> [DATA SHOWN]:
%%
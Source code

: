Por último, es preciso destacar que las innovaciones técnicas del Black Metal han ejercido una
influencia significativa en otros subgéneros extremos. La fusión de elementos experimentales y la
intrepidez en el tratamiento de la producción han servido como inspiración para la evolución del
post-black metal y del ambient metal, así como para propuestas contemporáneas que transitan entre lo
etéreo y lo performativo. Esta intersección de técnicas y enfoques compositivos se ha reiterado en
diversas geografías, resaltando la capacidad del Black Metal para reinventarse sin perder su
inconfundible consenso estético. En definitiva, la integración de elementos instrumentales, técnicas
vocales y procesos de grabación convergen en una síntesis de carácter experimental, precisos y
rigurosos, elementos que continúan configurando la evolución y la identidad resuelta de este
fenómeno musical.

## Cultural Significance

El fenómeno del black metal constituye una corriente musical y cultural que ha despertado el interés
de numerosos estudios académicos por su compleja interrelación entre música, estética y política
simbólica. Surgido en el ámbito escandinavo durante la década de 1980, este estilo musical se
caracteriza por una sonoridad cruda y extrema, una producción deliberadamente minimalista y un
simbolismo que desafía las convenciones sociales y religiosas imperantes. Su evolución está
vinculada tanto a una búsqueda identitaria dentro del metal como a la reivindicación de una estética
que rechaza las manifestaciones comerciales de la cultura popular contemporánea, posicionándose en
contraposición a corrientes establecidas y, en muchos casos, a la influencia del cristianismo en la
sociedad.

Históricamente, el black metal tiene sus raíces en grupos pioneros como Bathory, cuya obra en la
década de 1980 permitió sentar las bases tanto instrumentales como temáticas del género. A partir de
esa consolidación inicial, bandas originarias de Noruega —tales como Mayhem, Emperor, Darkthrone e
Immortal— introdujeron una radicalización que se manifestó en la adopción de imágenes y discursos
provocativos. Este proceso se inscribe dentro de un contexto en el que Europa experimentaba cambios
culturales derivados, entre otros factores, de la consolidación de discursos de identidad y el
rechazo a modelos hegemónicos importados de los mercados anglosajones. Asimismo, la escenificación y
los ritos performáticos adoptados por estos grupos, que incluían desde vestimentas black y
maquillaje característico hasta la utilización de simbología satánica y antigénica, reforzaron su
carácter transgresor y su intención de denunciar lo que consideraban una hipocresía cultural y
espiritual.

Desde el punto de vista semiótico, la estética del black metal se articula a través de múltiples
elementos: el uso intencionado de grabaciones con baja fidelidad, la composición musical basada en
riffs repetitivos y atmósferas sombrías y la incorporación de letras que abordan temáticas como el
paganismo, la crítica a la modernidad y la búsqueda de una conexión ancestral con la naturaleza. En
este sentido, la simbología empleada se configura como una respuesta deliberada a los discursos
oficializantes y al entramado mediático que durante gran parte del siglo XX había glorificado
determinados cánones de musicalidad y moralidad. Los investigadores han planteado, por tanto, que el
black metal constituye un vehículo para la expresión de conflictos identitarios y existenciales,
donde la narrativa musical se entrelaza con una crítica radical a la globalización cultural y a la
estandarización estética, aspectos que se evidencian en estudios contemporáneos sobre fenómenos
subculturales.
%%
> [REQUIRED WORK]: Among the lines of the entries, count those containing the string "constituye" and give only the number.

> [EXERCISE OUTPUT]: 2